Last Sunday the scripture for the morning was a common one to those who have spent any amount of time in the church. It was the story of the feeding of the five thousand. This scripture, often called miracle story, is the only one that appears in all four of the gospels. Scholars will tell us that it was the central story for the early Christians, the one around which they gathered and shared community and made sense of who they were. It is depicted in some of the earliest Christian art found in the Middle East.

In preparation for worship we began to try to see the ways in which the story had such meaning for these earliest followers of the Way of Jesus. One of the key elements we noticed was that it is a story of empowerment.
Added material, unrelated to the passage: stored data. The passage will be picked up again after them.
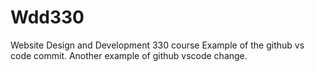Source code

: # Wdd330
Website Design and Development 330 course
Example of the github vs code commit.
Another example of github vscode change.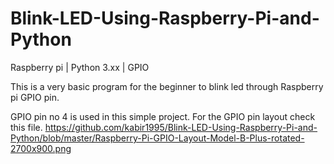 # Blink-LED-Using-Raspberry-Pi-and-Python
Raspberry pi | Python 3.xx | GPIO

This is a very basic program for the beginner to blink led through Raspberry pi GPIO pin.

GPIO pin no 4 is used in this simple project. For the GPIO pin layout check this file. https://github.com/kabir1995/Blink-LED-Using-Raspberry-Pi-and-Python/blob/master/Raspberry-Pi-GPIO-Layout-Model-B-Plus-rotated-2700x900.png
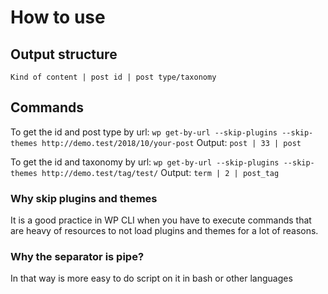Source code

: # How to use 

## Output structure
`Kind of content | post id | post type/taxonomy`

## Commands
To get the id and post type by url:
`wp get-by-url --skip-plugins --skip-themes http://demo.test/2018/10/your-post`
Output:
`post | 33 | post`

To get the id and taxonomy by url:
`wp get-by-url --skip-plugins --skip-themes http://demo.test/tag/test/`
Output:
`term | 2 | post_tag`

### Why skip plugins and themes

It is a good practice in WP CLI when you have to execute commands that are heavy of resources to not load plugins and themes for a lot of reasons.

### Why the separator is pipe?

In that way is more easy to do script on it in bash or other languages
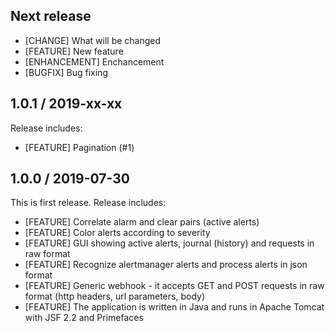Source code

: ## Next release

* [CHANGE] What will be changed
* [FEATURE] New feature
* [ENHANCEMENT] Enchancement
* [BUGFIX] Bug fixing

## 1.0.1 / 2019-xx-xx

Release includes:

* [FEATURE] Pagination (#1)

## 1.0.0 / 2019-07-30

This is first release. Release includes:

* [FEATURE] Correlate alarm and clear pairs (active alerts)
* [FEATURE] Color alerts according to severity
* [FEATURE] GUI showing active alerts, journal (history) and requests in raw format
* [FEATURE] Recognize alertmanager alerts and process alerts in json format
* [FEATURE] Generic webhook - it accepts GET and POST requests in raw format (http headers, url parameters, body)
* [FEATURE] The application is written in Java and runs in Apache Tomcat with JSF 2.2 and Primefaces
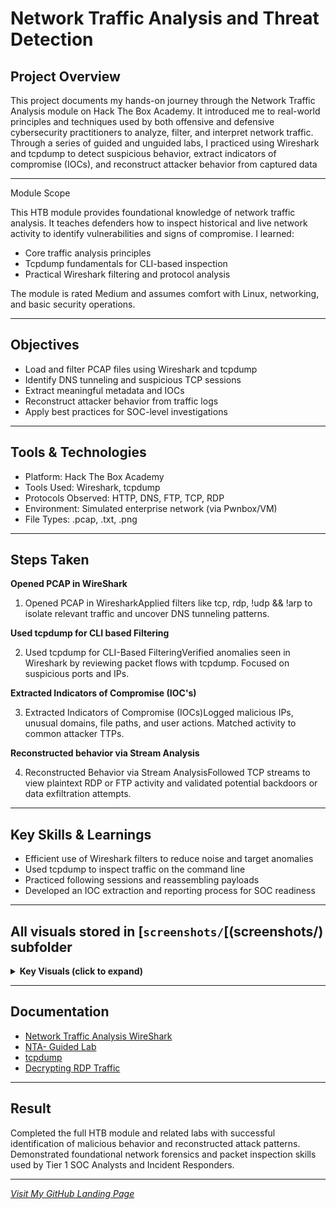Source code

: # Network Traffic Analysis and Threat Detection

## Project Overview
This project documents my hands-on journey through the Network Traffic Analysis module on Hack The Box Academy. It introduced me to real-world principles and techniques used by both offensive and defensive cybersecurity practitioners to analyze, filter, and interpret network traffic. Through a series of guided and unguided labs, I practiced using Wireshark and tcpdump to detect suspicious behavior, extract indicators of compromise (IOCs), and reconstruct attacker behavior from captured data

---
Module Scope

This HTB module provides foundational knowledge of network traffic analysis. It teaches defenders how to inspect historical and live network activity to identify vulnerabilities and signs of compromise. I learned:

- Core traffic analysis principles
- Tcpdump fundamentals for CLI-based inspection
- Practical Wireshark filtering and protocol analysis

The module is rated Medium and assumes comfort with Linux, networking, and basic security operations.

---

## Objectives
- Load and filter PCAP files using Wireshark and tcpdump
- Identify DNS tunneling and suspicious TCP sessions
- Extract meaningful metadata and IOCs
- Reconstruct attacker behavior from traffic logs
- Apply best practices for SOC-level investigations

---

## Tools & Technologies
- Platform: Hack The Box Academy
- Tools Used: Wireshark, tcpdump
- Protocols Observed: HTTP, DNS, FTP, TCP, RDP
- Environment: Simulated enterprise network (via Pwnbox/VM)
- File Types: .pcap, .txt, .png
  
---

## Steps Taken

**Opened PCAP in WireShark**

1. Opened PCAP in WiresharkApplied filters like tcp, rdp, !udp && !arp to isolate relevant traffic and uncover DNS tunneling patterns.

**Used tcpdump for CLI based Filtering**

2. Used tcpdump for CLI-Based FilteringVerified anomalies seen in Wireshark by reviewing packet flows with tcpdump. Focused on suspicious ports and IPs.

**Extracted Indicators of Compromise (IOC's)**

3. Extracted Indicators of Compromise (IOCs)Logged malicious IPs, unusual domains, file paths, and user actions. Matched activity to common attacker TTPs.

**Reconstructed behavior via Stream Analysis**

4. Reconstructed Behavior via Stream AnalysisFollowed TCP streams to view plaintext RDP or FTP activity and validated potential backdoors or data exfiltration attempts.

---

## Key Skills & Learnings

- Efficient use of Wireshark filters to reduce noise and target anomalies
- Used tcpdump to inspect traffic on the command line
- Practiced following sessions and reassembling payloads
- Developed an IOC extraction and reporting process for SOC readiness

---
 ## All visuals stored in [`screenshots/`[(screenshots/) subfolder
<details>
   <summary><strong>Key Visuals (click to expand)</strong> </summary>

### Starting a TCPDump Capture
![Starting a TCPDump Capture](screenshots/tcpdump-which-D-interface.png)
### Wireshark HTTP Filter Results
![Wireshark HTTP Filter](screenshots/wireshark-http.png)
### Exporting HTTP objects
![Exporting HTTP Objects](screenshots/objects-to-export.png)

</details>

---

## Documentation
- [Network Traffic Analysis WireShark](docs/Network-Traffic-Analysis-WireShark.md)
- [NTA- Guided Lab](docs/NTA-Guided-Lab-Wireshark.md)
- [tcpdump](docs/tcpdump-commands.md)
- [Decrypting RDP Traffic](docs/Decrypting-RDP-traffic.md)

---

## Result

Completed the full HTB module and related labs with successful identification of malicious behavior and reconstructed attack patterns. Demonstrated foundational network forensics and packet inspection skills used by Tier 1 SOC Analysts and Incident Responders.

---

*[Visit My GitHub Landing Page](https://github.com/Jovaan-Whitton)*

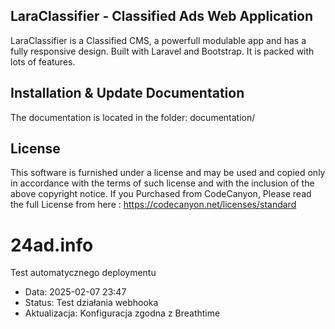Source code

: ## LaraClassifier - Classified Ads Web Application

LaraClassifier is a Classified CMS, a powerfull modulable app and has a fully responsive design. Built with Laravel and Bootstrap. It is packed with lots of features.


## Installation & Update Documentation

The documentation is located in the folder: documentation/


## License

This software is furnished under a license and may be used and copied only in accordance with the terms of such license and with the inclusion of the above copyright notice. If you Purchased from CodeCanyon, Please read the full License from here : https://codecanyon.net/licenses/standard


# 24ad.info

Test automatycznego deploymentu
- Data: 2025-02-07 23:47
- Status: Test działania webhooka
- Aktualizacja: Konfiguracja zgodna z Breathtime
Jesus demands that the disciples take responsibility for feeding a large number of people who have gathered to hear him teach and heal. He reminds them that they have enough right in their own circle. The miracle comes from taking what they already have and sharing it with all who are gathered regardless of what any individual may have to contribute. It is a fascinating and simple story and one we might want to hold out more often than we do.

One of the things we wanted to do was to also connect it with some modern wisdom, something that might get at people’s real lives in a real way. That is what led us to these words of farmer, writer and environmentalist Wendell Berry. As I read these words in worship on Sunday, I watched as faces softened and heads began to nod, all a sure sign that people were hearing something that made sense to them, connected to their own life experience. Believe it or not this is always a goal in worship!

The wisdom of his words have been traveling with me all week. I have wondered when we moved from thinking of food as what nourishes and brings joy to what it is we consume. I thought of my experience of the truly wonderful meals I have eaten and how almost always they were marked by simplicity, beauty, fresh food prepared with grace and love. Often by people I did not know but whose art within the food made it seem as if it was prepared by a Great Mother.

I also thought about all the people who have no tie to where their food actually comes from other than a grocery store aisle or a delivery person who shows up at their door. This makes me think of all the people who labor on my behalf, people who sweat and toil in all kinds of weather while hoping that same weather will be kind to them and their crops. Once we began(when did it happen?) to think of food as consumption we lost that connection to the greater health of a community that plants and grows and harvests the food that feeds our bodies even when it is not us who is doing the actual gardening. The local food movement is one of the ways in which we are trying to turn this tide and I am seeing changes in this consumption mindset.

Throughout time humans have shaped their lives by what we eat, how we work and how we make meaning of the two. It is one of the common experiences of walking upright and having opposable thumbs. And both the ancient story of Jesus and the modern words of Berry came to nest together for me this week. It became a true experience of carrying my worship into my daily life and having its message continue to work and find a home in me. Another goal of worship.

My sense is that it will be doing its work for a very long time.